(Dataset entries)
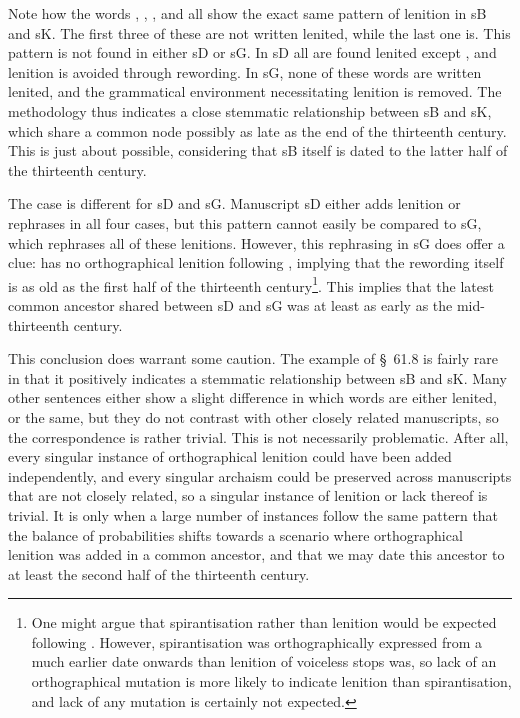 Note how the words , , , and  all show the exact same pattern of lenition in \gls{sB} and \gls{sK}. The first three of these are not written lenited, while the last one is. This pattern is not found in either \gls{sD} or \gls{sG}. In \gls{sD} all are found lenited except , and lenition is avoided through rewording. In \gls{sG}, none of these words are written lenited, and the grammatical environment necessitating lenition is removed. 
The methodology thus indicates a close stemmatic relationship between \gls{sB} and \gls{sK}, which share a common node possibly as late as the end of the thirteenth century. This is just about possible, considering that \gls{sB} itself is dated to the latter half of the thirteenth century.

The case is different for \gls{sD} and \gls{sG}. Manuscript \gls{sD} either adds lenition or rephrases in all four cases, but this pattern cannot easily be compared to \gls{sG}, which rephrases all of these lenitions. However, this rephrasing in \gls{sG} does offer a clue:  has no orthographical lenition following , implying that the rewording itself is as old as the first half of the thirteenth century\footnote{%
  One might argue that spirantisation rather than lenition would be expected following . However, spirantisation was orthographically expressed from a much earlier date onwards than lenition of voiceless stops was, so lack of an orthographical mutation is more likely to indicate lenition than spirantisation, and lack of any mutation is certainly not expected.}.
This implies that the latest common ancestor shared between \gls{sD} and \gls{sG} was at least as early as the mid-thirteenth century.

This conclusion does warrant some caution. The example of §~61.8 is fairly rare in that it positively indicates a stemmatic relationship between \gls{sB} and \gls{sK}. Many other sentences either show a slight difference in which words are either lenited, or the same, but they do not contrast with other closely related manuscripts, so the correspondence is rather trivial. This is not necessarily problematic. After all, every singular instance of orthographical lenition could have been added independently, and every singular archaism could be preserved across manuscripts that are not closely related, so a singular instance of lenition or lack thereof is trivial. It is only when a large number of instances follow the same pattern  that the balance of probabilities shifts towards a scenario where orthographical lenition was added in a common ancestor, and that we may date this ancestor to at least the second half of the thirteenth century.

Exercise instructions. Could you reproduce the data above exactly, without its pictures?

Result of this exercise.
 Note how the words , , , and  all show the exact same pattern of lenition in \gls{sB} and \gls{sK}. The first three of these are not written lenited, while the last one is. This pattern is not found in either \gls{sD} or \gls{sG}. In \gls{sD} all are found lenited except , and lenition is avoided through rewording. In \gls{sG}, none of these words are written lenited, and the grammatical environment necessitating lenition is removed. 
The methodology thus indicates a close stemmatic relationship between \gls{sB} and \gls{sK}, which share a common node possibly as late as the end of the thirteenth century. This is just about possible, considering that \gls{sB} itself is dated to the latter half of the thirteenth century.

The case is different for \gls{sD} and \gls{sG}. Manuscript \gls{sD} either adds lenition or rephrases in all four cases, but this pattern cannot easily be compared to \gls{sG}, which rephrases all of these lenitions. However, this rephrasing in \gls{sG} does offer a clue:  has no orthographical lenition following , implying that the rewording itself is as old as the first half of the thirteenth century\footnote{%
  One might argue that spirantisation rather than lenition would be expected following . However, spirantisation was orthographically expressed from a much earlier date onwards than lenition of voiceless stops was, so lack of an orthographical mutation is more likely to indicate lenition than spirantisation, and lack of any mutation is certainly not expected.}.
This implies that the latest common ancestor shared between \gls{sD} and \gls{sG} was at least as early as the mid-thirteenth century.

This conclusion does warrant some caution. The example of §~61.8 is fairly rare in that it positively indicates a stemmatic relationship between \gls{sB} and \gls{sK}. Many other sentences either show a slight difference in which words are either lenited, or the same, but they do not contrast with other closely related manuscripts, so the correspondence is rather trivial. This is not necessarily problematic. After all, every singular instance of orthographical lenition could have been added independently, and every singular archaism could be preserved across manuscripts that are not closely related, so a singular instance of lenition or lack thereof is trivial. It is only when a large number of instances follow the same pattern  that the balance of probabilities shifts towards a scenario where orthographical lenition was added in a common ancestor, and that we may date this ancestor to at least the second half of the thirteenth century.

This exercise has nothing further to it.